The Saint-Jacques River is a tributary of the Portneuf River, flowing in the municipalities of Pont-Rouge and Saint-Basile, in the Portneuf Regional County Municipality, in the administrative region of Capitale-Nationale, in the province of Quebec, Canada.

The Saint-Jacques river flows mainly in agricultural areas, the main economic activity in this small valley. Its course crosses a few forest islands.

This small valley is served by the chemin du rang Saint-Jacques (lower part) and the chemin du rang Terrebonne (upper part).

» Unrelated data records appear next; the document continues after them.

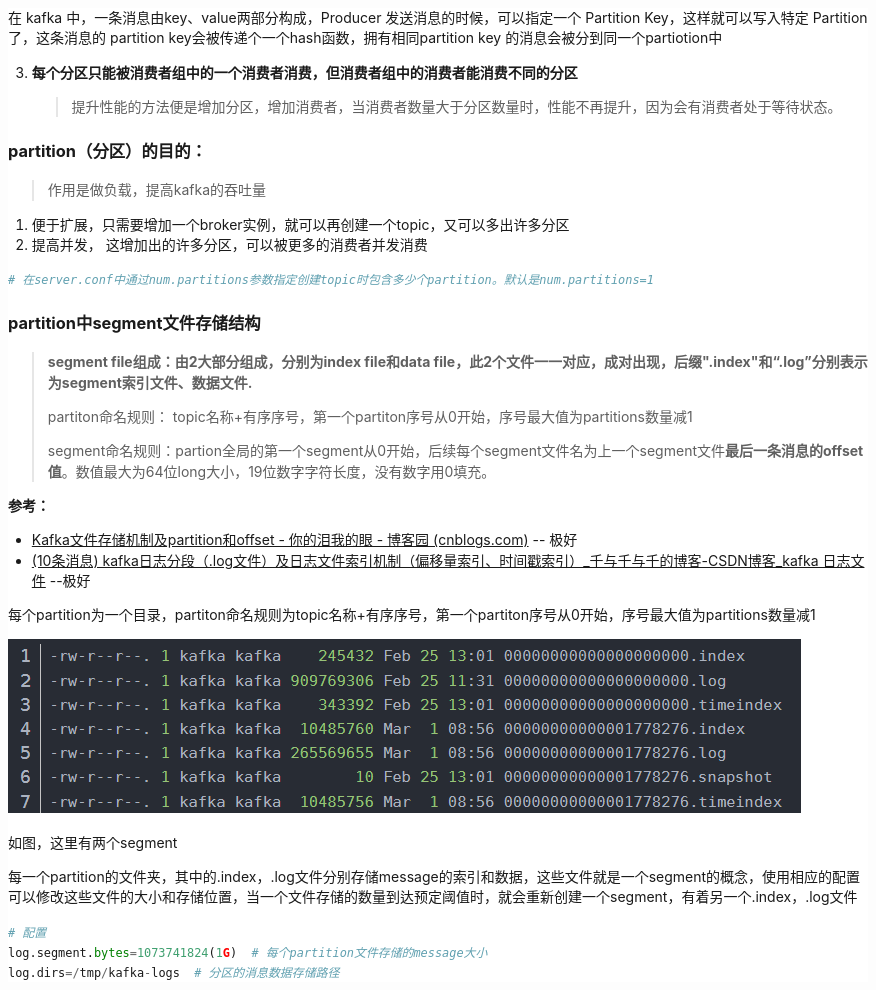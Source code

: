    在 kafka 中，一条消息由key、value两部分构成，Producer 发送消息的时候，可以指定一个 Partition Key，这样就可以写入特定 Partition 了，这条消息的 partition key会被传递个一个hash函数，拥有相同partition key 的消息会被分到同一个partiotion中	

3. **每个分区只能被消费者组中的一个消费者消费，但消费者组中的消费者能消费不同的分区**

   > 提升性能的方法便是增加分区，增加消费者，当消费者数量大于分区数量时，性能不再提升，因为会有消费者处于等待状态。

### partition（分区）的目的：

> 作用是做负载，提高kafka的吞吐量

1. 便于扩展，只需要增加一个broker实例，就可以再创建一个topic，又可以多出许多分区
2. 提高并发， 这增加出的许多分区，可以被更多的消费者并发消费

```python
# 在server.conf中通过num.partitions参数指定创建topic时包含多少个partition。默认是num.partitions=1
```

### partition中segment文件存储结构

> **segment file组成：由2大部分组成，分别为index file和data file，此2个文件一一对应，成对出现，后缀".index"和“.log”分别表示为segment索引文件、数据文件.**
>
> partiton命名规则： topic名称+有序序号，第一个partiton序号从0开始，序号最大值为partitions数量减1
>
> segment命名规则：partion全局的第一个segment从0开始，后续每个segment文件名为上一个segment文件**最后一条消息的offset值**。数值最大为64位long大小，19位数字字符长度，没有数字用0填充。

**参考：**

- [Kafka文件存储机制及partition和offset - 你的泪我的眼 - 博客园 (cnblogs.com)](https://www.cnblogs.com/yitianyouyitian/p/10287293.html) -- 极好
- [(10条消息) kafka日志分段（.log文件）及日志文件索引机制（偏移量索引、时间戳索引）_千与千与千的博客-CSDN博客_kafka 日志文件](https://blog.csdn.net/liu_feng_zi_/article/details/123207695) --极好

每个partition为一个目录，partiton命名规则为topic名称+有序序号，第一个partiton序号从0开始，序号最大值为partitions数量减1

![tmpF20B](../../../resource/tmpF20B.png)

如图，这里有两个segment

每一个partition的文件夹，其中的.index，.log文件分别存储message的索引和数据，这些文件就是一个segment的概念，使用相应的配置可以修改这些文件的大小和存储位置，当一个文件存储的数量到达预定阈值时，就会重新创建一个segment，有着另一个.index，.log文件

```python
# 配置
log.segment.bytes=1073741824(1G)  # 每个partition文件存储的message大小
log.dirs=/tmp/kafka-logs  # 分区的消息数据存储路径
```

The surface of the Saint-Jacques river (except the rapids areas) is generally frozen from the beginning of December to the end of March; however, safe circulation on the ice is generally from late December to early March. The water level of the river varies with the seasons and the precipitation; the spring flood occurs in March or April.

== Geography ==
The Saint-Jacques river originates in an agricultural area, on the west side of a small hamlet served by rue Germain and by chemin du rang Terrebonne, in Pont-Rouge.

This source is located at:
- 1.4 km north-west of the railway;
- 3.5 km west of Pont-Rouge town center;
- 6.4 km north-east of the village center of Saint-Basile;
- 5.4 km north-east of the mouth of the Saint-Jacques River;
- 9.9 km north of the confluence of the Jacques-Cartier River and St. Lawrence River.

From its source, the waters of the Saint-Jacques river flow over 7.8 km, with a drop of 34 m, according to the following segments:

- 4.9 km to the southwest in an agricultural zone, collecting a first stream (coming from the north) which drains a marsh area and a second an unidentified stream (coming from the north), up to on chemin du rang Saint-Jacques;
- 2.9 km first towards the west, then towards the south, along the chemin du rang Saint-Jacques on the west side of the road, to its mouth.

The Saint-Jacques river flows in a river loop (stretching east) on the east bank of the Portneuf River. This confluence is located 0.7 km upstream of the confluence of the Rivière des Sept Îles. From the mouth of the Saint-Jacques River, the current descends on 14.8 km the Portneuf river, winding south-west through the St. Lawrence plain, to the north shore of St. Lawrence River.

== Toponymy ==
The toponym "Rivière Saint-Jacques" was formalized on December 5, 1968, at the Place Names Bank of the Commission de toponymie du Québec.